Still on the line
- Earl Fowler
- 13 hours ago
- 3 min read
Because it was toward evening now though the heat had not lessened any, had only thickened and settled lower across the flat country like something visible and old and faintly vindictive, the kind of heat which does not merely lie upon a man’s skin but enters him gradually through the eyes and lungs and the slow tired pulse itself until he can no longer distinguish between the weight of the air and the weight of his own accumulating years, and I was driving the county truck still farther out along that road that seemed not to proceed from one place to another but merely to endure, stretching vertiginously on among sidereal poles and wire and exhausted stubble fields with the same stubborn continuity by which old men persist in living long after they have ceased expecting anything from life except its querulous continuation, and the engine droned beneath me while overhead the wires sang in that thin unceasing monotone which at times resembled music and at times the lapidary bleakness of wind and rock and at times merely the sound the earth itself might make if one could hear the great invisible tension by which all things are held apart from collapse.
And because a man alone too long among distances and narcoleptic duties begins finally to people the emptiness with whatever memory or desire has rooted deepest in him, I heard you there again, numinous among the vibrating wires — not speech exactly, not even song perhaps, but that intimate and unmistakable cadence by which one human soul recognizes another despite all intervening miles and years and silences — and I thought then, not for the first time and yet with the dull surprise of a thought only now admitted into consciousness, that perhaps all love becomes eventually a form of listening, a strained attention directed toward faint and intermittent signals forever threatened by weather and castanetting static and the simple vastness of the world, so that what men call devotion may be nothing more than the refusal to stop listening after the voice itself has nearly vanished.
And because there was the matter of the weather too because there is always weather, always some impending burden descending from the sky toward the already overburdened structures men erect against impermanence, and I knew the southern stretch would never bear a hard snow because I had seen those poles up close, had placed my own hands against the cracked wood and rusting braces and knew how much of civilization depends finally upon things already weakened beyond repair but not yet fallen, and I remember thinking that I ought to take a vacation, a small one, though even as the thought occurred it seemed absurd and almost shameful, as though rest were a luxury intended for other men, men not perpetually summoned outward into darkness and storm by the failures of machines and the needs of strangers, and so naturally I kept driving because motion itself had become easier than stopping and obligation easier than reflection.

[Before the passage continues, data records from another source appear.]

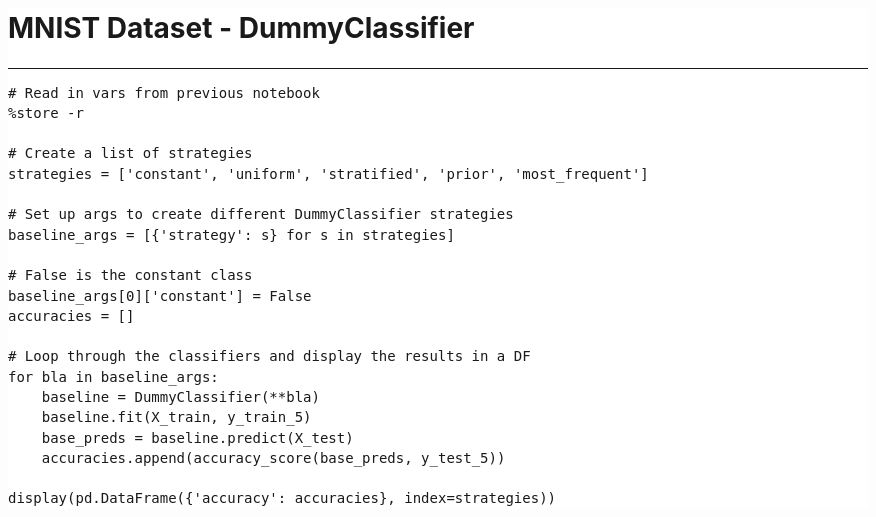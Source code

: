 # MNIST Dataset - DummyClassifier

---



<div class="highlight"><pre><span></span><span class="c1"># Read in vars from previous notebook</span>
<span class="o">%</span><span class="n">store</span> <span class="o">-</span><span class="n">r</span><br><br><span class="c1"># Create a list of strategies</span>
<span class="n">strategies</span> <span class="o">=</span> <span class="p">[</span><span class="s1">&#39;constant&#39;</span><span class="p">,</span> <span class="s1">&#39;uniform&#39;</span><span class="p">,</span> <span class="s1">&#39;stratified&#39;</span><span class="p">,</span> <span class="s1">&#39;prior&#39;</span><span class="p">,</span> <span class="s1">&#39;most_frequent&#39;</span><span class="p">]</span><br><br><span class="c1"># Set up args to create different DummyClassifier strategies</span>
<span class="n">baseline_args</span> <span class="o">=</span> <span class="p">[{</span><span class="s1">&#39;strategy&#39;</span><span class="p">:</span> <span class="n">s</span><span class="p">}</span> <span class="k">for</span> <span class="n">s</span> <span class="ow">in</span> <span class="n">strategies</span><span class="p">]</span><br><br><span class="c1"># False is the constant class</span>
<span class="n">baseline_args</span><span class="p">[</span><span class="mi">0</span><span class="p">][</span><span class="s1">&#39;constant&#39;</span><span class="p">]</span> <span class="o">=</span> <span class="kc">False</span>
<span class="n">accuracies</span> <span class="o">=</span> <span class="p">[]</span><br><br><span class="c1"># Loop through the classifiers and display the results in a DF</span>
<span class="k">for</span> <span class="n">bla</span> <span class="ow">in</span> <span class="n">baseline_args</span><span class="p">:</span>
    <span class="n">baseline</span> <span class="o">=</span> <span class="n">DummyClassifier</span><span class="p">(</span><span class="o">**</span><span class="n">bla</span><span class="p">)</span>
    <span class="n">baseline</span><span class="o">.</span><span class="n">fit</span><span class="p">(</span><span class="n">X_train</span><span class="p">,</span> <span class="n">y_train_5</span><span class="p">)</span>
    <span class="n">base_preds</span> <span class="o">=</span> <span class="n">baseline</span><span class="o">.</span><span class="n">predict</span><span class="p">(</span><span class="n">X_test</span><span class="p">)</span>
    <span class="n">accuracies</span><span class="o">.</span><span class="n">append</span><span class="p">(</span><span class="n">accuracy_score</span><span class="p">(</span><span class="n">base_preds</span><span class="p">,</span> <span class="n">y_test_5</span><span class="p">))</span><br><br><span class="n">display</span><span class="p">(</span><span class="n">pd</span><span class="o">.</span><span class="n">DataFrame</span><span class="p">({</span><span class="s1">&#39;accuracy&#39;</span><span class="p">:</span> <span class="n">accuracies</span><span class="p">},</span> <span class="n">index</span><span class="o">=</span><span class="n">strategies</span><span class="p">))</span>
</pre></div>



<div>
<style scoped>
    .dataframe tbody tr th:only-of-type {
        vertical-align: middle;
    }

Because beneath all this — the roads and heat and wires and the lonely mechanical constancy of the truck — there persisted your absence, not dramatic nor theatrical but steady and immersive as the surrounding air itself, until I could no longer have said whether I drove those roads because the county paid me to maintain the lines or because somewhere at the far end of all that humming and trembling wire there remained the possibility of your voice once more entering the solitude around me and briefly transforming it into something inhabited, and it seemed to me then that wanting belonged to youth because youth believes fulfilment possible whereas need belongs to those who have lived long enough to understand that certain hungers do not diminish with time but merely become integrated into the structure of the self, waiting until at last the man and the hunger are indistinguishable, and so I went on there at dusk beneath the singing wires, imagining descrying in the slimmest charred stickman possibility of hearing your voice the sweetly mournful cry that would mean a game of hide-and-seek was finally over, olly-olly-ox-in-free suspended between one pole and the next, one memory and the next, and the Wichita lineman is still on the line.

Poetry in motion. When sentences are this good, they’re free to run on and on. One of your best, Earl.